Don’t believe me? Check out this article I stumbled across last fall about how tens of thousands of women in Afghanistan are succumbing to conversion disorder—a psychogenic illness. And the situation has only worsened since then. Even after decades of study, doctors can’t explain the specific causes of mass psychogenic illness, or why the condition mostly affects women and girls. Even less is understood about why it’s happening to the women and girls of Afghanistan, but rates have skyrocketed since the Taliban took over the country.
Seriously? No one knows the reason? How are women—anywhere in the world—expected to live their lives when they’ve been silenced? When they’ve been made invisible? How does anyone survive this?
It’s beyond inhumane, and if you’re a woman, and you’re reading this, it should make your blood boil.
It does mine.
Maybe this is an extreme example, but these women are living under extreme conditions.
Where Do We Go from Here?
As I said at the start of this article, the real question is, how do we fix this?
We vote. We vote every time there’s an election. We don’t sit them out. Not voting doesn’t make a statement, it only allows the other side to shut you down. Refuse to let anyone decide what you can and can’t do with your body and your life without your permission.

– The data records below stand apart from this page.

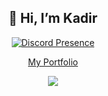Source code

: <div align="center">
  <h2>👋 Hi, I’m Kadir</h2>
  
  [![Discord Presence](https://lanyard.cnrad.dev/api/583353336519065601)](https://discord.com/users/583353336519065601)
  
  [My Portfolio](https://encoderpie.github.io/)

  <img src="https://github-readme-stats.vercel.app/api/top-langs/?username=encoderpie&show_icons=true&layout=compact&theme=dark" />
</div>
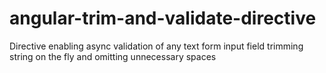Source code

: # angular-trim-and-validate-directive
Directive enabling async validation of any text form input field trimming string on the fly and omitting unnecessary spaces
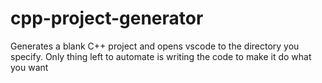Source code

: # cpp-project-generator
Generates a blank C++ project and opens vscode to the directory you specify. Only thing left to automate is writing the code to make it do what you want

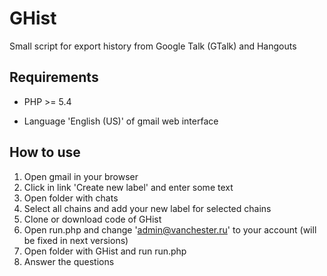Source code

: GHist
=====

Small script for export history from Google Talk (GTalk) and Hangouts

Requirements
------------

* PHP >= 5.4

* Language 'English (US)' of gmail web interface

How to use
----------

1. Open gmail in your browser
2. Click in link 'Create new label' and enter some text
3. Open folder with chats
4. Select all chains and add your new label for selected chains
5. Clone or download code of GHist
6. Open run.php and change 'admin@vanchester.ru' to your account (will be fixed in next versions)
7. Open folder with GHist and run run.php
8. Answer the questions
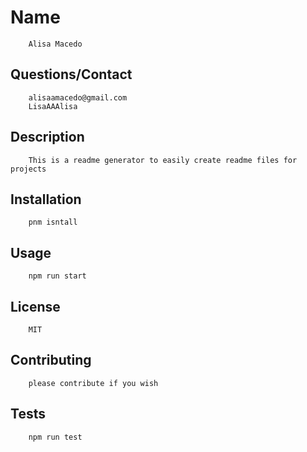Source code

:  # Name
        Alisa Macedo
## Questions/Contact
        alisaamacedo@gmail.com
        LisaAAAlisa
## Description 
        This is a readme generator to easily create readme files for projects
## Installation
        pnm isntall
## Usage 
        npm run start
## License
        MIT
## Contributing
        please contribute if you wish
## Tests
        npm run test
        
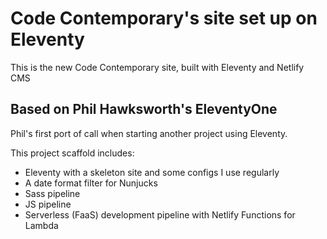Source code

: 


# Code Contemporary's site set up on Eleventy

This is the new Code Contemporary site, built with Eleventy and Netlify CMS


## Based on Phil Hawksworth's EleventyOne

Phil's first port of call when starting another project using Eleventy.

This project scaffold includes:

- Eleventy with a skeleton site and some configs I use regularly
- A date format filter for Nunjucks
- Sass pipeline
- JS pipeline
- Serverless (FaaS) development pipeline with Netlify Functions for Lambda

Get involved. Do something, anything. Volunteer for organizations that are trying to make a change in the areas that interest you the most. And if you can’t donate your time, donate a few dollars. Every bit helps.
Read. Stay up to date on the latest information concerning women’s issues and women’s mental health so you know what’s happening.
And if you’re the one who is having a difficult time managing your mental or emotional state, find help. Find someone to work with you. I’m a psychologist. I will always advocate for seeking out a good therapist in the genre of your choice (i.e., talk therapy, cognitive behavioral treatment, mindfulness, etc.). Then talk about it if you’re comfortable doing so. Let’s also end the stigma around psychiatric treatment while we’re busy fixing things up around here.